L’insofferenza per quelli che Renzi considera i passi falsi del ministro dell’Economia è esplicita: «A me va bene tutto, ma le figuracce gratis anche no». Va da sé che Saccomanni resterà al suo posto se il governo dovesse vivacchiare. Se ne potrebbe andare, invece, se avverrà lo “scatto” invocato da Renzi. Il condizionale è d’obbligo: il ministro dell’Economia è sostenuto da Giorgio Napolitano e intorno a lui c’è da sempre lo scudo del presidente della Banca centrale europea, Mario Draghi. Saccomanni, infatti, è considerato dalle cancellerie europee il garante della tenuta dei conti pubblici.
Anche Letta è dalla parte del superministro. Ma il premier non ha apprezzato che il Tesoro abbia fatto uscire dati sulle spese di palazzo Chigi. E, giorno dopo giorno, Letta è sempre più consapevole che, se davvero verrà siglato di contratto di coalizione, qualcosa nella squadra dovrà cambiare. «Dopo aver deciso il programma fino al 2015, si potrà procedere a un riassetto. Ma per ora questo riassetto riguarda soltanto le posizioni rimaste scoperte», dicono nello staff del premier. Dove la chiave è in quel “per ora”.
INSOFFERENZA PER I TECNICI
Anche tra i lettiani di stretta osservanza si fa strada l’idea che Saccomanni potrebbe lasciare. Perché, in quanto tecnico, il superministro non avrebbe «la capacità di lettura delle conseguenze politiche di alcuni atti, e Letta è costretto spesso a correre ai ripari». E perché se la nomina di Saccomanni è stata «elemento di equilibrio indispensabile al momento della nascita delle larghe intese», ora che sta prendendo avvio la “fase due” e il governo sarà inevitabilmente a trazione Pd, «per forza di cose Renzi vorrà dare una sua impronta all’economia».
Vero? Stravero.
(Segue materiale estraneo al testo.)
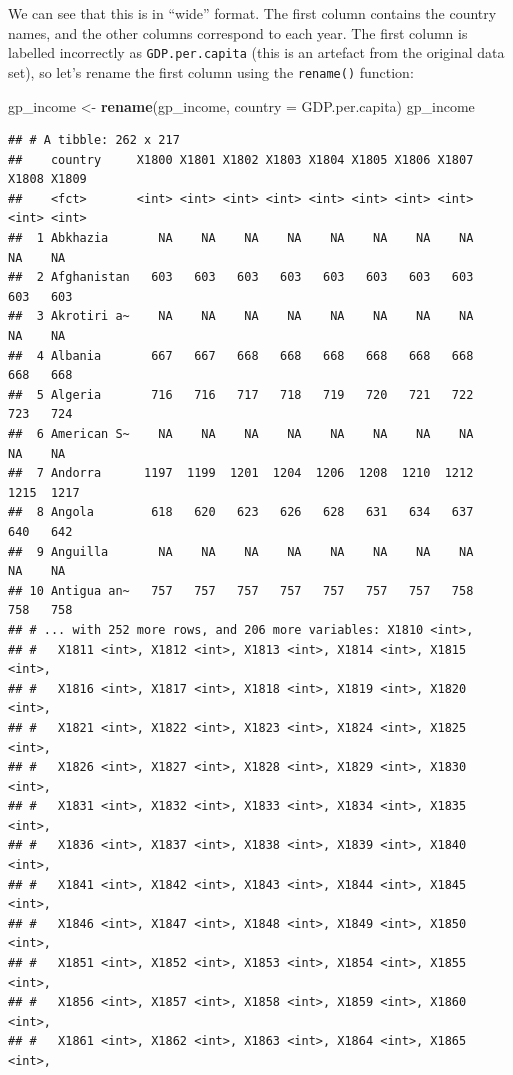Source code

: \documentclass[]{book}
\newenvironment{Shaded}{\begin{snugshade}}{\end{snugshade}}
\newcommand{\KeywordTok}[1]{\textcolor[rgb]{0.13,0.29,0.53}{\textbf{{#1}}}}
\newcommand{\DataTypeTok}[1]{\textcolor[rgb]{0.13,0.29,0.53}{{#1}}}
\newcommand{\StringTok}[1]{\textcolor[rgb]{0.31,0.60,0.02}{{#1}}}
\newcommand{\NormalTok}[1]{{#1}}
\theoremstyle{definition}
\theoremstyle{definition}
\theoremstyle{definition}
\theoremstyle{remark}
\begin{document}
We can see that this is in ``wide'' format. The first column contains
the country names, and the other columns correspond to each year. The
first column is labelled incorrectly as \texttt{GDP.per.capita} (this is
an artefact from the original data set), so let's rename the first
column using the \texttt{rename()} function:

\begin{Shaded}
\begin{Highlighting}[]
\NormalTok{gp_income <-}\StringTok{ }\KeywordTok{rename}\NormalTok{(gp_income, }\DataTypeTok{country =} \NormalTok{GDP.per.capita)}
\NormalTok{gp_income}
\end{Highlighting}
\end{Shaded}

\begin{verbatim}
## # A tibble: 262 x 217
##    country     X1800 X1801 X1802 X1803 X1804 X1805 X1806 X1807 X1808 X1809
##    <fct>       <int> <int> <int> <int> <int> <int> <int> <int> <int> <int>
##  1 Abkhazia       NA    NA    NA    NA    NA    NA    NA    NA    NA    NA
##  2 Afghanistan   603   603   603   603   603   603   603   603   603   603
##  3 Akrotiri a~    NA    NA    NA    NA    NA    NA    NA    NA    NA    NA
##  4 Albania       667   667   668   668   668   668   668   668   668   668
##  5 Algeria       716   716   717   718   719   720   721   722   723   724
##  6 American S~    NA    NA    NA    NA    NA    NA    NA    NA    NA    NA
##  7 Andorra      1197  1199  1201  1204  1206  1208  1210  1212  1215  1217
##  8 Angola        618   620   623   626   628   631   634   637   640   642
##  9 Anguilla       NA    NA    NA    NA    NA    NA    NA    NA    NA    NA
## 10 Antigua an~   757   757   757   757   757   757   757   758   758   758
## # ... with 252 more rows, and 206 more variables: X1810 <int>,
## #   X1811 <int>, X1812 <int>, X1813 <int>, X1814 <int>, X1815 <int>,
## #   X1816 <int>, X1817 <int>, X1818 <int>, X1819 <int>, X1820 <int>,
## #   X1821 <int>, X1822 <int>, X1823 <int>, X1824 <int>, X1825 <int>,
## #   X1826 <int>, X1827 <int>, X1828 <int>, X1829 <int>, X1830 <int>,
## #   X1831 <int>, X1832 <int>, X1833 <int>, X1834 <int>, X1835 <int>,
## #   X1836 <int>, X1837 <int>, X1838 <int>, X1839 <int>, X1840 <int>,
## #   X1841 <int>, X1842 <int>, X1843 <int>, X1844 <int>, X1845 <int>,
## #   X1846 <int>, X1847 <int>, X1848 <int>, X1849 <int>, X1850 <int>,
## #   X1851 <int>, X1852 <int>, X1853 <int>, X1854 <int>, X1855 <int>,
## #   X1856 <int>, X1857 <int>, X1858 <int>, X1859 <int>, X1860 <int>,
## #   X1861 <int>, X1862 <int>, X1863 <int>, X1864 <int>, X1865 <int>,

\end{verbatim}
\end{document}
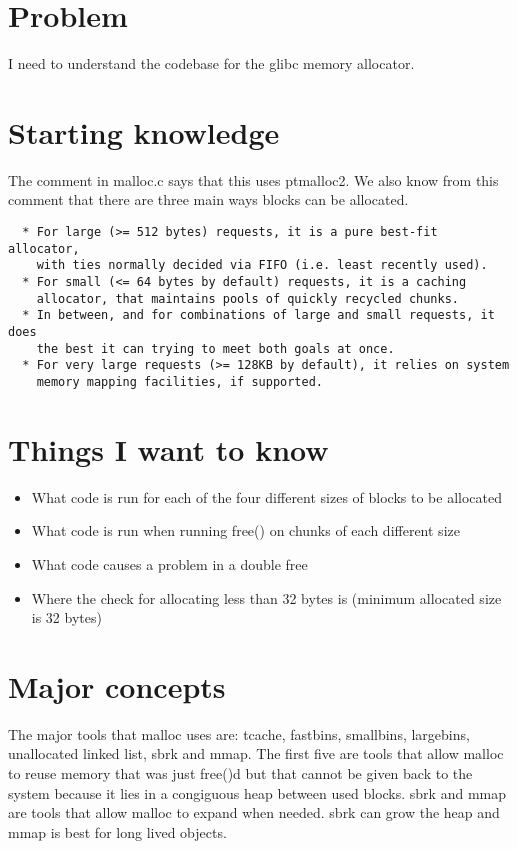\maketitle

\section{Problem}

I need to understand the codebase for the glibc memory allocator. 

\section{Starting knowledge}
The comment in malloc.c says that this uses ptmalloc2. We also know from this comment that there are three main ways blocks can be allocated. 
\begin{verbatim}
  * For large (>= 512 bytes) requests, it is a pure best-fit allocator,
    with ties normally decided via FIFO (i.e. least recently used).
  * For small (<= 64 bytes by default) requests, it is a caching
    allocator, that maintains pools of quickly recycled chunks.
  * In between, and for combinations of large and small requests, it does
    the best it can trying to meet both goals at once.
  * For very large requests (>= 128KB by default), it relies on system
    memory mapping facilities, if supported.
\end{verbatim}

\section{Things I want to know}
\begin{itemize}
  \item What code is run for each of the four different sizes of blocks to be allocated 
  \item What code is run when running free() on chunks of each different size 
  \item What code causes a problem in a double free
  \item Where the check for allocating less than 32 bytes is (minimum allocated size is 32 bytes)
\end{itemize}

\section{Major concepts}
The major tools that malloc uses are: tcache, fastbins, smallbins, largebins, unallocated linked list, sbrk and mmap. The first five are tools that allow malloc to reuse memory that was just free()d but that cannot be given back to the system because it lies in a congiguous heap between used blocks. sbrk and mmap are tools that allow malloc to expand when needed. sbrk can grow the heap and mmap is best for long lived objects. 

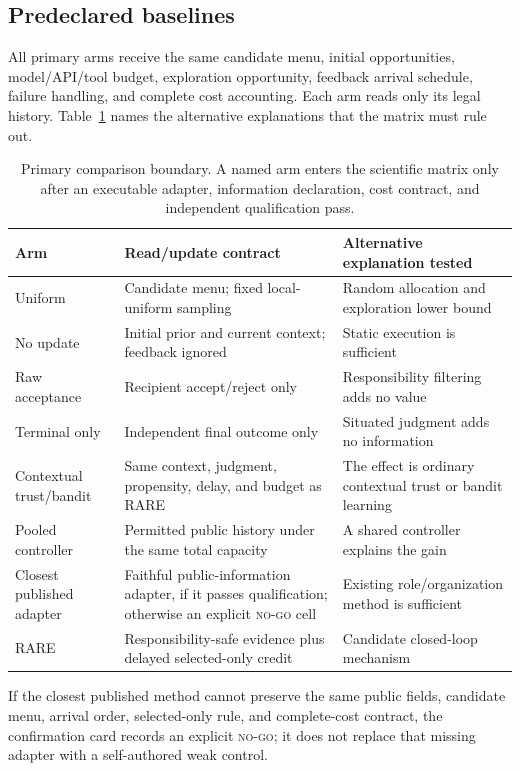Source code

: \documentclass[sigconf,anonymous]{aamas}
\begin{document}
\subsection{Predeclared baselines}
All primary arms receive the same candidate menu, initial opportunities, model/API/tool budget, exploration opportunity, feedback arrival schedule, failure handling, and complete cost accounting. Each arm reads only its legal history. Table~\ref{tab:baselines} names the alternative explanations that the matrix must rule out.
\begin{table}[t]
\centering\small
\begin{tabular}{p{}p{}p{}}
\toprule
Arm & Read/update contract & Alternative explanation tested\\
\midrule
Uniform & Candidate menu; fixed local-uniform sampling & Random allocation and exploration lower bound\\
No update & Initial prior and current context; feedback ignored & Static execution is sufficient\\
Raw acceptance & Recipient accept/reject only & Responsibility filtering adds no value\\
Terminal only & Independent final outcome only & Situated judgment adds no information\\
Contextual trust/bandit & Same context, judgment, propensity, delay, and budget as RARE & The effect is ordinary contextual trust or bandit learning\\
Pooled controller & Permitted public history under the same total capacity & A shared controller explains the gain\\
Closest published adapter & Faithful public-information adapter, if it passes qualification; otherwise an explicit \textsc{no-go} cell & Existing role/organization method is sufficient\\
RARE & Responsibility-safe evidence plus delayed selected-only credit & Candidate closed-loop mechanism\\
\bottomrule
\end{tabular}
\caption{Primary comparison boundary. A named arm enters the scientific matrix only after an executable adapter, information declaration, cost contract, and independent qualification pass.}
\label{tab:baselines}
\end{table}

If the closest published method cannot preserve the same public fields, candidate menu,
arrival order, selected-only rule, and complete-cost contract, the confirmation card records
an explicit \textsc{no-go}; it does not replace that missing adapter with a self-authored
weak control.
\end{document}
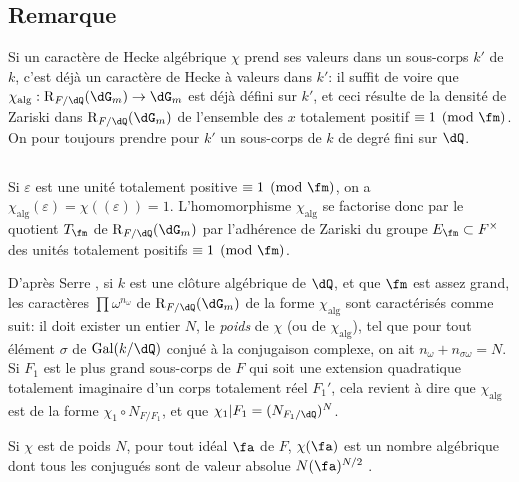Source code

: \subsection{Remarque}\label{VI:5-4}

Si un caract\`ere de Hecke alg\'ebrique $\chi$ prend ses valeurs dans un 
sous-corps $k'$ de $k$, c'est d\'ej\`a un caract\`ere de Hecke \`a valeurs dans 
$k'$: il suffit de voire que $\chi_\text{alg}:\res_{F/\dQ}(\dG_m) \to \dG_m$ 
est d\'ej\`a d\'efini sur $k'$, et ceci r\'esulte de la densit\'e de Zariski 
dans $\res_{F/\dQ}(\dG_m)$ de l'ensemble des $x$ totalement positif 
$\equiv 1\pmod\fm$. On pour toujours prendre pour $k'$ un sous-corps de $k$ de 
degr\'e fini sur $\dQ$. 





\subsection{}\label{VI:5-5}

Si $\varepsilon$ est une unit\'e totalement positive $\equiv 1\pmod\fm$, on a 
$\chi_\text{alg}(\varepsilon) = \chi((\varepsilon)) = 1$. L'homomorphisme 
$\chi_\text{alg}$ se factorise donc par le quotient $T_\fm$ de 
$\res_{F/\dQ}(\dG_m)$ par l'adh\'erence de Zariski du groupe 
$E_\fm\subset F^\times$ des unit\'es totalement positifs $\equiv 1\pmod\fm$. 

D'apr\`es Serre \cite[II.3]{se68}, si $k$ est une cl\^oture alg\'ebrique de 
$\dQ$, et que $\fm$ est assez grand, les caract\`eres $\prod \omega^{n_\omega}$ 
de $\res_{F/\dQ}(\dG_m)$ de la forme $\chi_\text{alg}$ sont caract\'eris\'es 
comme suit: il doit exister un entier $N$, le \emph{poids} de $\chi$ (ou de 
$\chi_\text{alg}$), tel que pour tout \'el\'ement $\sigma$ de $\gal(k/\dQ)$ 
conju\'e \`a la conjugaison complexe, on ait $n_\omega+n_{\sigma \omega}=N$. Si 
$F_1$ est le plus grand sous-corps de $F$ qui soit une extension quadratique 
totalement imaginaire d'un corps totalement r\'eel $F_1'$, cela revient \`a 
dire que $\chi_\text{alg}$ est de la forme $\chi_1\circ N_{F/F_1}$, et que 
$\chi_1|F_1=(N_{F_1/\dQ})^N$. 

Si $\chi$ est de poids $N$, pour tout id\'eal $\fa$ de $F$, $\chi(\fa)$ est un 
nombre alg\'ebrique dont tous les conjugu\'es sont de valeur absolue 
$N(\fa)^{N/2}$ \cite[II.3 prop.2]{se68}. 





\subsection{}\label{VI:5-6}

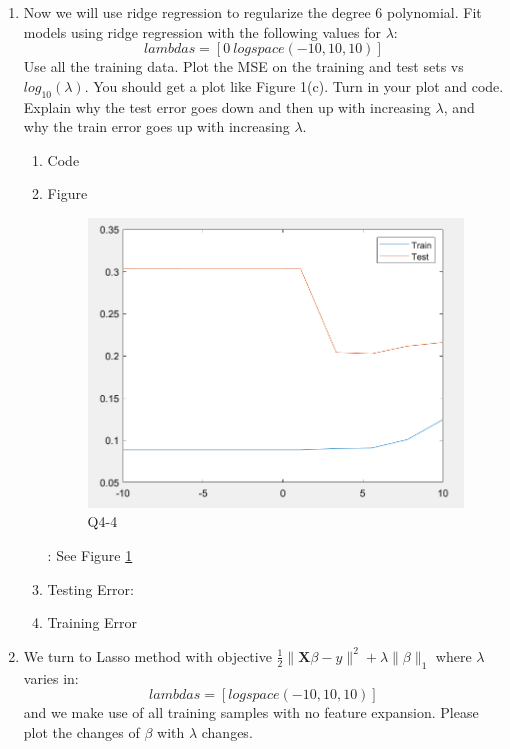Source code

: \documentclass[11pt]{article}
\newcommand{\mfile}[1]  {{\small }} %
\newcommand{\mtx}[1]{\mathbf{#1}}
\def \mX {\mtx{X}}
\begin{document}
\begin{enumerate}
\item Now we will use ridge regression to regularize the degree 6 polynomial. Fit models using ridge regression with
the following values for $\lambda$:
$$lambdas=[0 \  logspace(-10,10,10)]$$
Use all the training data. Plot the MSE on the training and test sets vs $log_{10}(\lambda)$. You should get a plot like
Figure 1(c). Turn in your plot and code. Explain why the test error goes down and then up with increasing $\lambda$,
and why the train error goes up with increasing $\lambda$.
	\begin{enumerate}
		\item Code \mfile{q4.m}
		\item Figure
		\begin{figure}[h!]
			\centering
			\includegraphics[width=0.5\linewidth]{Q44.png}
			\caption{Q4-4}
			\label{fig:Q4_4}
		\end{figure}:
		See Figure \ref{fig:Q4_4}
		\item Testing Error: 
		\item Training Error
	\end{enumerate}
\item We turn to Lasso method with objective $\frac{1}{2}\|\mX \beta-y\|^2+\lambda\|\beta\|_1$ where $\lambda$ varies in: $$lambdas=[logspace(-10,10,10)]$$ and we make use of all training samples with no feature expansion. Please plot the changes of $\beta$ with $\lambda$ changes.
\end{enumerate}
\end{document}
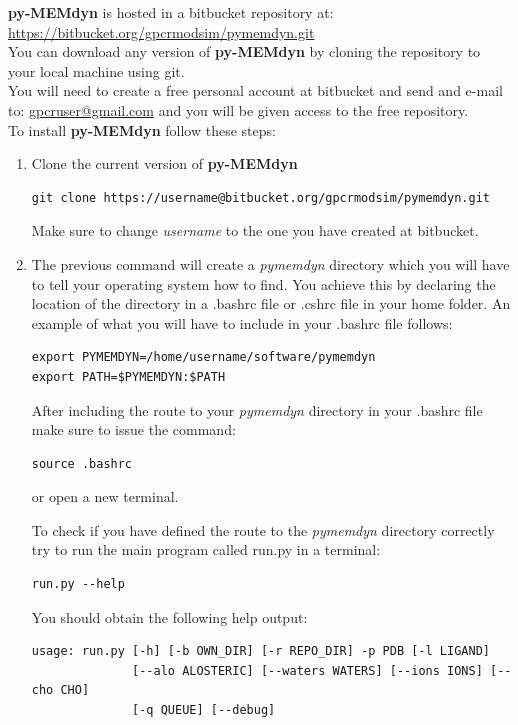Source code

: \documentclass[10pt, oneside, pdftex]{article}
\begin{document}
\noindent \textbf{py-MEMdyn} is hosted in a bitbucket repository at:\\

\noindent \url{https://bitbucket.org/gpcrmodsim/pymemdyn.git}\\

\noindent  You  can  download  any version  of  \textbf{py-MEMdyn}  by
cloning the repository to your local machine using git.\\

\noindent You will need to create a free personal account at bitbucket
and send and e-mail to: \url{gpcruser@gmail.com} and you will be given
access to the free repository.\\

\noindent To install \textbf{py-MEMdyn} follow these steps:
\begin{enumerate}
\item{Clone the current version of \textbf{py-MEMdyn}
\begin{Verbatim}
git clone https://username@bitbucket.org/gpcrmodsim/pymemdyn.git
\end{Verbatim}
Make sure to change \textit{username} to the one you have created 
at bitbucket.}

\item{The previous  command will create a  \textit{pymemdyn} directory
  which you will  have to tell your operating system  how to find. You
  achieve this by declaring the location of the directory in a .bashrc 
file or .cshrc file in your home folder. An example of what you will 
have to include in your .bashrc file follows:
\begin{Verbatim}
export PYMEMDYN=/home/username/software/pymemdyn
export PATH=$PYMEMDYN:$PATH
\end{Verbatim}
}
After including the route to your \textit{pymemdyn} directory in your
.bashrc file make sure to issue the command:
\begin{Verbatim}
source .bashrc
\end{Verbatim}
or open a new terminal.

To check if you have defined the route to the \textit{pymemdyn} 
directory correctly try to run the main program called run.py in
a terminal:
\begin{Verbatim}
run.py --help
\end{Verbatim}
You should obtain the following help output:
\begin{Verbatim}
usage: run.py [-h] [-b OWN_DIR] [-r REPO_DIR] -p PDB [-l LIGAND]
              [--alo ALOSTERIC] [--waters WATERS] [--ions IONS] [--cho CHO]
              [-q QUEUE] [--debug]


\end{Verbatim}
\end{enumerate}
\end{document}
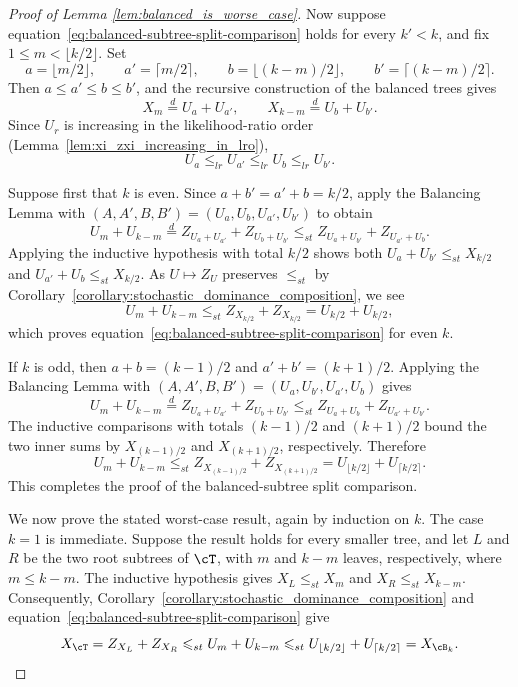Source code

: \begin{proof}[Proof of Lemma \ref{lem:balanced_is_worse_case}]
Now suppose equation~\eqref{eq:balanced-subtree-split-comparison}
holds for every $k'<k$, and fix $1\leq m < \lfloor k/2\rfloor$. Set
\[
a=\lfloor m/2\rfloor,\qquad a'=\lceil m/2\rceil,\qquad
b=\lfloor(k-m)/2\rfloor,\qquad b'=\lceil(k-m)/2\rceil.
\]
Then $a\leq a'\leq b\leq b'$, and the recursive construction of the balanced
trees gives
\[
X_m\stackrel{d}{=}U_a+U_{a'},
\qquad
X_{k-m}\stackrel{d}{=}U_b+U_{b'}.
\]
Since $U_r$ is increasing in the likelihood-ratio order (Lemma~\ref{lem:xi_zxi_increasing_in_lro}),
\[
U_a\leq_{lr}U_{a'}\leq_{lr}U_b\leq_{lr}U_{b'}.
\]

Suppose first that $k$ is even. Since
$a+b'=a'+b=k/2$, apply the Balancing Lemma with
$(A,A',B,B')=(U_a,U_b,U_{a'},U_{b'})$ to obtain
%
\begin{equation*}
U_m+U_{k-m} \stackrel{d}{=}Z_{U_a+U_{a'}}+Z_{U_b+U_{b'}} \leq_{st}Z_{U_a+U_{b'}}+Z_{U_{a'}+U_b}.
\end{equation*}
%
Applying the inductive hypothesis with total $k/2$ shows both $U_a + U_{b'} \leq_{st} X_{k/2}$ and $U_{a'} + U_b \leq_{st} X_{k/2}$.
As $U \mapsto Z_U$ preserves $\leq_{st}$ by Corollary~\ref{corollary:stochastic_dominance_composition}, we see
\[
U_m+U_{k-m}
\leq_{st}Z_{X_{k/2}}+Z_{X_{k/2}}
=U_{k/2}+U_{k/2},
\]
which proves equation~\eqref{eq:balanced-subtree-split-comparison} for even $k$.

If $k$ is odd, then
$a+b=(k-1)/2$ and $a'+b'=(k+1)/2$. Applying the Balancing Lemma with
$(A,A',B,B')=(U_a,U_{b'},U_{a'},U_b)$ gives
%
\begin{equation*}
    U_m+U_{k-m}\stackrel{d}{=}Z_{U_a+U_{a'}}+Z_{U_b+U_{b'}}\leq_{st}Z_{U_a+U_b}+Z_{U_{a'}+U_{b'}}.
\end{equation*}
%
The inductive comparisons with totals $(k-1)/2$ and $(k+1)/2$ bound
the two inner sums by $X_{(k-1)/2}$ and $X_{(k+1)/2}$, respectively. Therefore
\[
U_m+U_{k-m}
\leq_{st}Z_{X_{(k-1)/2}}+Z_{X_{(k+1)/2}}
=U_{\lfloor k/2\rfloor}+U_{\lceil k/2\rceil}.
\]
This completes the proof of the balanced-subtree split comparison.

We now prove the stated worst-case result, again by induction on $k$. The case $k=1$
is immediate. Suppose the result holds for every smaller tree, and let $L$ and
$R$ be the two root subtrees of $\cT$, with $m$ and $k-m$ leaves, respectively,
where $m\leq k-m$. The inductive hypothesis gives
$X_L\leq_{st}X_m$ and $X_R\leq_{st}X_{k-m}$. Consequently,
Corollary~\ref{corollary:stochastic_dominance_composition} and
equation~\eqref{eq:balanced-subtree-split-comparison} give
\[
X_\cT
=Z_{X_L}+Z_{X_R}
\leq_{st}U_m+U_{k-m}
\leq_{st}U_{\lfloor k/2\rfloor}+U_{\lceil k/2\rceil}
=X_{\cB_k}.
\]
\end{proof}

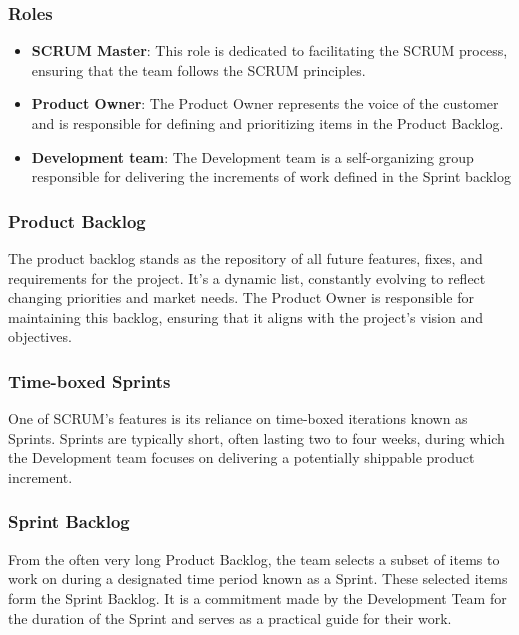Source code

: \subsubsection*{Roles}

\begin{itemize}
    \item \textbf{SCRUM Master}: This role is dedicated to facilitating the SCRUM process, 
        ensuring that the team follows the SCRUM principles.
    \item \textbf{Product Owner}: The Product Owner represents the voice of the 
        customer and is responsible for defining and prioritizing items in the Product Backlog.
    \item \textbf{Development team}: The Development team is a self-organizing 
        group responsible for delivering the increments of work defined in the Sprint backlog
\end{itemize}

\subsubsection*{Product Backlog}

The product backlog stands as the repository of all future features, 
fixes, and requirements for the project. 
It's a dynamic list, constantly evolving to reflect changing priorities and market needs. 
The Product Owner is responsible for maintaining this backlog, 
ensuring that it aligns with the project's vision and objectives.

\subsubsection*{Time-boxed Sprints}
One of SCRUM's features is its reliance on time-boxed iterations known as Sprints.
Sprints are typically short, often lasting two to four weeks, 
during which the Development team focuses on delivering a 
potentially shippable product increment.

\subsubsection*{Sprint Backlog}

From the often very long Product Backlog, the team selects a subset of items 
to work on during a designated time period known as a Sprint.
These selected items form the Sprint Backlog. 
It is a commitment made by the Development Team for the duration of 
the Sprint and serves as a practical guide for their work.

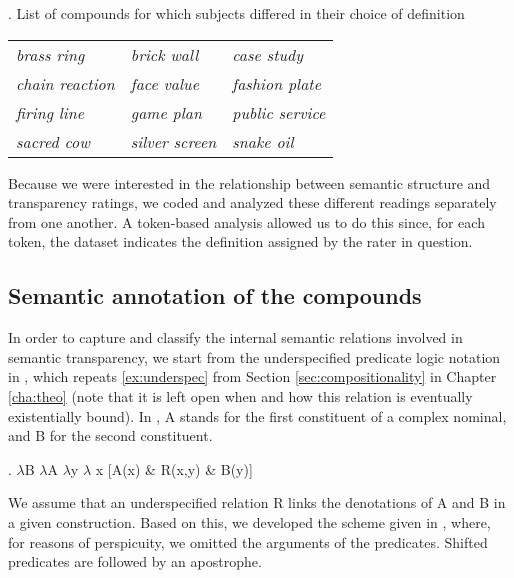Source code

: \ex. List of compounds for which subjects differed in their choice of definition\\
\begin{tabular}{lll}
\emph{brass ring}&\emph{brick wall}&\emph{case study}\\
\emph{chain reaction}&\emph{face value}&\emph{fashion plate}\\
\emph{firing line}&\emph{game plan}&\emph{public service}\\
\emph{sacred cow}&\emph{silver screen}&\emph{snake oil}\\
\end{tabular}

Because we were interested in the relationship
between semantic structure
and transparency ratings, we coded
and analyzed these different readings separately from one another. A
token-based analysis allowed us to do this since, for each token, the
dataset indicates the definition assigned by the rater in question. 


\subsection{Semantic annotation of the compounds}
\label{sec:bell-schaefer-sem-annotation}

In order to capture and classify the internal semantic relations involved in
semantic transparency, we start from the underspecified predicate
logic notation in \Next, which repeats \ref{ex:underspec} from Section
\ref{sec:compositionality} in Chapter \ref{cha:theo} (note that it is left open when and how this relation is eventually existentially bound). In \Next, A stands for the first  constituent of a complex
nominal, and B for the second constituent. 

\ex. \label{ex:underspecified}
$\lambda$B $\lambda$A $\lambda$y $\lambda$ x [A(x) \& R(x,y)
\& B(y)]

We assume that an underspecified relation R links the denotations of A
and B in a given construction.
Based on this, we developed the scheme given in , where, for reasons
of perspicuity, we omitted the arguments of the predicates. Shifted
predicates are followed by an apostrophe.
Perché secondo il segretario democratico, Saccomanni è genuflesso al rigore di Bruxelles, a quel tre per cento nel rapporto deficit-Pil che lui vorrebbe rivedere.
E perché ha ragione il deputato lettiano: se verrà siglato un patto «davvero ambizioso, in grado di incidere e far bene al Paese», Renzi vorrà qualcuno del Pd nel ponte di comando del dicastero di via XX Settembre. E non solo lì. A sentire gli stretti collaboratori del segretario democratico, se scatterà davvero il “nuovo inizio”, nel tritacarne potrebbero finire anche Enrico Giovannini (Lavoro), che osteggia alcune proposte contenute nel job act. Più Flavio Zanonato (Sviluppo) e Anna Maria Cancellieri (Giustizia) e qualcuno dei cinque ministri del Nuovo centrodestra. «Abbiamo quasi dieci volte il numero dei loro parlamentari», dice un deputato vicino a Renzi, «ma il Pd non ha dicasteri di prima fascia, visto che Difesa, Esteri, Interni, Giustizia, Economia... sono guidati da tecnici o esponenti degli altri partitini». Il ritorno del manuale Cencelli? «Balle! Chi ha i voti e dunque la maggiore responsabilità, deve pur poter contare su ministri di propria fiducia».